▶ **About this task**
Copy all records precisely, apart from the pictures.

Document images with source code

________________________________________

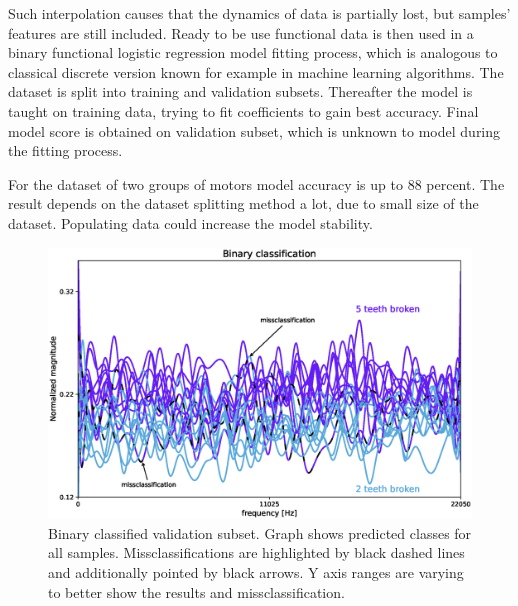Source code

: \documentclass[energies,article,submit,pdftex,moreauthors]{Definitions/mdpi}
\begin{document}
Such interpolation causes that the dynamics of data is partially lost, but samples' features are still included. Ready to be use functional data is then used in a binary functional logistic regression model fitting process, which is analogous to classical discrete version known for example in machine learning algorithms. The dataset is split into training and validation subsets. Thereafter the model is taught on training data, trying to fit coefficients to gain best accuracy. Final model score is obtained on validation subset, which is unknown to model during the fitting process.

For the dataset of two groups of motors model accuracy is up to 88 percent. The result depends on the dataset splitting method a lot, due to small size of the dataset. Populating data could increase the model stability. 

\begin{figure}[H]
\includegraphics[width=\textwidth]{images/binary_classification}
\caption{Binary classified validation subset. Graph shows predicted classes for all samples. Missclassifications are highlighted by black dashed lines and additionally pointed by black arrows. Y axis ranges are varying to better show the results and missclassification.}
\end{figure}
\unskip
\vspace{5mm}
\end{document}
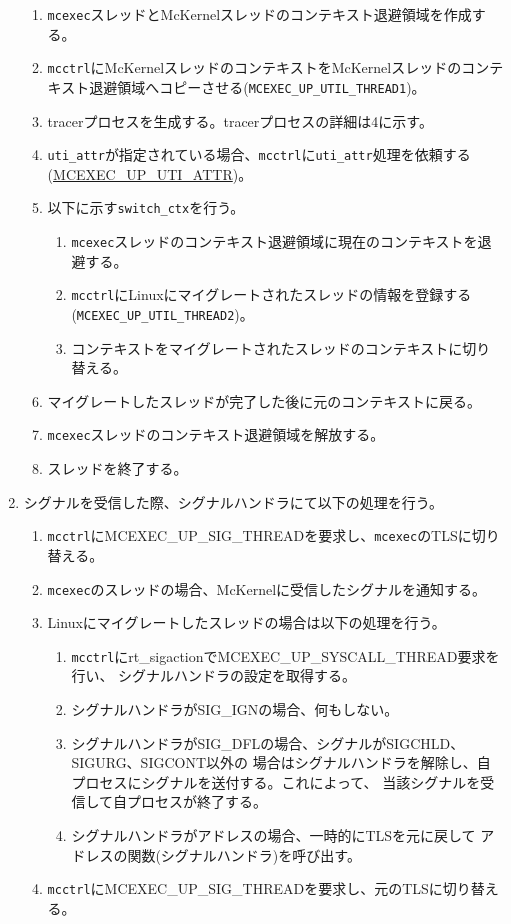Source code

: \documentclass[twoside,11pt,fleqn]{book}
\newcommand\textttw[1]{\mathchardef\UrlBreakPenalty=100\mathchardef\UrlBigBreakPenalty=100\url{#1}}
\begin{document}
\begin{enumerate}
\begin{enumerate}
\item \texttt{mcexec}スレッドとMcKernelスレッドのコンテキスト退避領域を作成する。
\item \texttt{mcctrl}にMcKernelスレッドのコンテキストをMcKernelスレッドのコンテキスト退避領域へコピーさせる(\texttt{MCEXEC\_UP\_UTIL\_THREAD1})。
\item tracerプロセスを生成する。tracerプロセスの詳細は4に示す。
\item \texttt{uti\_attr}が指定されている場合、\texttt{mcctrl}に\texttt{uti\_attr}処理を依頼する\\
(\textttw{MCEXEC\_UP\_UTI\_ATTR})。
\item 以下に示す\texttt{switch\_ctx}を行う。
\begin{enumerate}
\item \texttt{mcexec}スレッドのコンテキスト退避領域に現在のコンテキストを退避する。
\item \texttt{mcctrl}にLinuxにマイグレートされたスレッドの情報を登録する\\(\texttt{MCEXEC\_UP\_UTIL\_THREAD2})。
\item コンテキストをマイグレートされたスレッドのコンテキストに切り替える。
\end{enumerate}
\item マイグレートしたスレッドが完了した後に元のコンテキストに戻る。
\item \texttt{mcexec}スレッドのコンテキスト退避領域を解放する。
\item スレッドを終了する。
\end{enumerate}


\item シグナルを受信した際、シグナルハンドラにて以下の処理を行う。
\begin{enumerate}
\item \texttt{mcctrl}にMCEXEC\_UP\_SIG\_THREADを要求し、\texttt{mcexec}のTLSに切り替える。
\item \texttt{mcexec}のスレッドの場合、McKernelに受信したシグナルを通知する。
\item Linuxにマイグレートしたスレッドの場合は以下の処理を行う。
\begin{enumerate}
\item \texttt{mcctrl}にrt\_sigactionでMCEXEC\_UP\_SYSCALL\_THREAD要求を行い、
シグナルハンドラの設定を取得する。
\item シグナルハンドラがSIG\_IGNの場合、何もしない。
\item シグナルハンドラがSIG\_DFLの場合、シグナルがSIGCHLD、SIGURG、SIGCONT以外の
場合はシグナルハンドラを解除し、自プロセスにシグナルを送付する。これによって、
当該シグナルを受信して自プロセスが終了する。
\item シグナルハンドラがアドレスの場合、一時的にTLSを元に戻して
アドレスの関数(シグナルハンドラ)を呼び出す。
\end{enumerate}
\item \texttt{mcctrl}にMCEXEC\_UP\_SIG\_THREADを要求し、元のTLSに切り替える。
\end{enumerate}



\end{enumerate}
\end{document}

________________________________________

▶ **Result for this task**
Source code

: \documentclass[energies,article,submit,pdftex,moreauthors]{Definitions/mdpi}
\begin{document}
Such interpolation causes that the dynamics of data is partially lost, but samples' features are still included. Ready to be use functional data is then used in a binary functional logistic regression model fitting process, which is analogous to classical discrete version known for example in machine learning algorithms. The dataset is split into training and validation subsets. Thereafter the model is taught on training data, trying to fit coefficients to gain best accuracy. Final model score is obtained on validation subset, which is unknown to model during the fitting process.

For the dataset of two groups of motors model accuracy is up to 88 percent. The result depends on the dataset splitting method a lot, due to small size of the dataset. Populating data could increase the model stability. 

\begin{figure}[H]
\includegraphics[width=\textwidth]{images/binary_classification}
\caption{Binary classified validation subset. Graph shows predicted classes for all samples. Missclassifications are highlighted by black dashed lines and additionally pointed by black arrows. Y axis ranges are varying to better show the results and missclassification.}
\end{figure}
\unskip
\vspace{5mm}
\end{document}
Source code

: \documentclass[twoside,11pt,fleqn]{book}
\newcommand\textttw[1]{\mathchardef\UrlBreakPenalty=100\mathchardef\UrlBigBreakPenalty=100\url{#1}}
\begin{document}
\begin{enumerate}
\begin{enumerate}
\item \texttt{mcexec}スレッドとMcKernelスレッドのコンテキスト退避領域を作成する。
\item \texttt{mcctrl}にMcKernelスレッドのコンテキストをMcKernelスレッドのコンテキスト退避領域へコピーさせる(\texttt{MCEXEC\_UP\_UTIL\_THREAD1})。
\item tracerプロセスを生成する。tracerプロセスの詳細は4に示す。
\item \texttt{uti\_attr}が指定されている場合、\texttt{mcctrl}に\texttt{uti\_attr}処理を依頼する\\
(\textttw{MCEXEC\_UP\_UTI\_ATTR})。
\item 以下に示す\texttt{switch\_ctx}を行う。
\begin{enumerate}
\item \texttt{mcexec}スレッドのコンテキスト退避領域に現在のコンテキストを退避する。
\item \texttt{mcctrl}にLinuxにマイグレートされたスレッドの情報を登録する\\(\texttt{MCEXEC\_UP\_UTIL\_THREAD2})。
\item コンテキストをマイグレートされたスレッドのコンテキストに切り替える。
\end{enumerate}
\item マイグレートしたスレッドが完了した後に元のコンテキストに戻る。
\item \texttt{mcexec}スレッドのコンテキスト退避領域を解放する。
\item スレッドを終了する。
\end{enumerate}


\item シグナルを受信した際、シグナルハンドラにて以下の処理を行う。
\begin{enumerate}
\item \texttt{mcctrl}にMCEXEC\_UP\_SIG\_THREADを要求し、\texttt{mcexec}のTLSに切り替える。
\item \texttt{mcexec}のスレッドの場合、McKernelに受信したシグナルを通知する。
\item Linuxにマイグレートしたスレッドの場合は以下の処理を行う。
\begin{enumerate}
\item \texttt{mcctrl}にrt\_sigactionでMCEXEC\_UP\_SYSCALL\_THREAD要求を行い、
シグナルハンドラの設定を取得する。
\item シグナルハンドラがSIG\_IGNの場合、何もしない。
\item シグナルハンドラがSIG\_DFLの場合、シグナルがSIGCHLD、SIGURG、SIGCONT以外の
場合はシグナルハンドラを解除し、自プロセスにシグナルを送付する。これによって、
当該シグナルを受信して自プロセスが終了する。
\item シグナルハンドラがアドレスの場合、一時的にTLSを元に戻して
アドレスの関数(シグナルハンドラ)を呼び出す。
\end{enumerate}
\item \texttt{mcctrl}にMCEXEC\_UP\_SIG\_THREADを要求し、元のTLSに切り替える。
\end{enumerate}



\end{enumerate}
\end{document}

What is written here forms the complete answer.